*Task details*:
The stretch from the line with "[LZ 007 0.06k](LZ%20007%200.06k.md)" through the line with "[LZ 003 0.2k](LZ%20003%200.2k.md)" in the records below: write it out exactly, and nothing else.

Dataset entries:

====

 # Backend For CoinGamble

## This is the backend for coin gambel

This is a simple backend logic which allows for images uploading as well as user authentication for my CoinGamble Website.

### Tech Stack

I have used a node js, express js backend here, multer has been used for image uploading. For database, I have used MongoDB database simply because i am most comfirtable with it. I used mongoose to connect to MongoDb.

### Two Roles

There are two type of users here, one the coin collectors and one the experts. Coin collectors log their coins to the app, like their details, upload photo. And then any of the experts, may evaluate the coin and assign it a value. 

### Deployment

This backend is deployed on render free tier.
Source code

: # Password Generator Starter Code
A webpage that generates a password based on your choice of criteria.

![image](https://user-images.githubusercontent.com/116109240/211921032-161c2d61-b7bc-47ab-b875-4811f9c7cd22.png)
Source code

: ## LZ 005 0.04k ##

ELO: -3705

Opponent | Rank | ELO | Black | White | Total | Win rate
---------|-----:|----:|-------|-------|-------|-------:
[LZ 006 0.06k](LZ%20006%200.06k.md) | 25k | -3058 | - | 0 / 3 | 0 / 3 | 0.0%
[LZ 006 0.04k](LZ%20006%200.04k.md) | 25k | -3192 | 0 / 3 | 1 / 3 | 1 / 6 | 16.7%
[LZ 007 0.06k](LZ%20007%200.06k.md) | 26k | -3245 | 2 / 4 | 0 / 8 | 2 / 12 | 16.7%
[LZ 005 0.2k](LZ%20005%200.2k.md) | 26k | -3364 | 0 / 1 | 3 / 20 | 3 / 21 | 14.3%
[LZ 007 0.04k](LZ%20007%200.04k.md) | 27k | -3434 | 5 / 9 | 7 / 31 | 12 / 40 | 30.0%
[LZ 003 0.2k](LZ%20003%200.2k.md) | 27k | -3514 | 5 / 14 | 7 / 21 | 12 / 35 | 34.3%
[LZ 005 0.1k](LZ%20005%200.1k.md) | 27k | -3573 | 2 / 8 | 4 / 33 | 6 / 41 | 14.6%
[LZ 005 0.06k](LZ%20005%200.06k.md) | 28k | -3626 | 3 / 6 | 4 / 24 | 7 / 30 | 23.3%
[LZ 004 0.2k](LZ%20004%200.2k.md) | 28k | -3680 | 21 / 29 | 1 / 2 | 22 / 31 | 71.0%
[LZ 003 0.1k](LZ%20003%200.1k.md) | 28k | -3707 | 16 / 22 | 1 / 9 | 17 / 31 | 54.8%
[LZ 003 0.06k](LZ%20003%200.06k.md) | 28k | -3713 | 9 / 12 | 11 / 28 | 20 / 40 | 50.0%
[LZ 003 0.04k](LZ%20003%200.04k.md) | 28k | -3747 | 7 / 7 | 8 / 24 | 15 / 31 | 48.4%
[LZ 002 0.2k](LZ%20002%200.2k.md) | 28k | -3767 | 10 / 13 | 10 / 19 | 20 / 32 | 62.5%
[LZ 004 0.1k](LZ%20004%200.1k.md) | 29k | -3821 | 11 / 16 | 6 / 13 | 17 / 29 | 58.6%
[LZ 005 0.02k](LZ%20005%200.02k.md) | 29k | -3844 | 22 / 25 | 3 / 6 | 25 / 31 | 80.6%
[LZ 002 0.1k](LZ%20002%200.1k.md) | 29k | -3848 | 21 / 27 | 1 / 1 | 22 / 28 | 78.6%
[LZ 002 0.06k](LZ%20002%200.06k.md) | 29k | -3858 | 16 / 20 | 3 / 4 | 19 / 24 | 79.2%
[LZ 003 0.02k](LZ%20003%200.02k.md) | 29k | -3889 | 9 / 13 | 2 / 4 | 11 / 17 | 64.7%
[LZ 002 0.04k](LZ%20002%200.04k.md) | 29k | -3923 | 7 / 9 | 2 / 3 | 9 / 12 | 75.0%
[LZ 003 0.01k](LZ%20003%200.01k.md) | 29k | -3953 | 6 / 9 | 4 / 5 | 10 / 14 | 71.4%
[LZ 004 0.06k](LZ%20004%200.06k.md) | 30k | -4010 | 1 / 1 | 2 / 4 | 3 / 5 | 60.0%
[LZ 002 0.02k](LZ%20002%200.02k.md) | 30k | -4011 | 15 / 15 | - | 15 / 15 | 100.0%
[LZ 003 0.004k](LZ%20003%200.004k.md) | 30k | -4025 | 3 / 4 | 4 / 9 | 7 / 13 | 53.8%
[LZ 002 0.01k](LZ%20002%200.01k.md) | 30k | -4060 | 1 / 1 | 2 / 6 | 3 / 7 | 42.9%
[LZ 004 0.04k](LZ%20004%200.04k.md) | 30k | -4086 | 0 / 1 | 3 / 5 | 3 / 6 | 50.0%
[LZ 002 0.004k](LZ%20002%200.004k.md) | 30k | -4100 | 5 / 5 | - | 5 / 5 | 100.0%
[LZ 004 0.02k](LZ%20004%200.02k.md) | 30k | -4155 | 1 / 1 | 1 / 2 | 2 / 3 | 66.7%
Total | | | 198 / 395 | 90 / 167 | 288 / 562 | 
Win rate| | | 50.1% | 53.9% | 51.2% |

====

*Answer for this exercise*:
[LZ 007 0.06k](LZ%20007%200.06k.md) | 26k | -3245 | 2 / 4 | 0 / 8 | 2 / 12 | 16.7%
[LZ 005 0.2k](LZ%20005%200.2k.md) | 26k | -3364 | 0 / 1 | 3 / 20 | 3 / 21 | 14.3%
[LZ 007 0.04k](LZ%20007%200.04k.md) | 27k | -3434 | 5 / 9 | 7 / 31 | 12 / 40 | 30.0%
[LZ 003 0.2k](LZ%20003%200.2k.md) | 27k | -3514 | 5 / 14 | 7 / 21 | 12 / 35 | 34.3%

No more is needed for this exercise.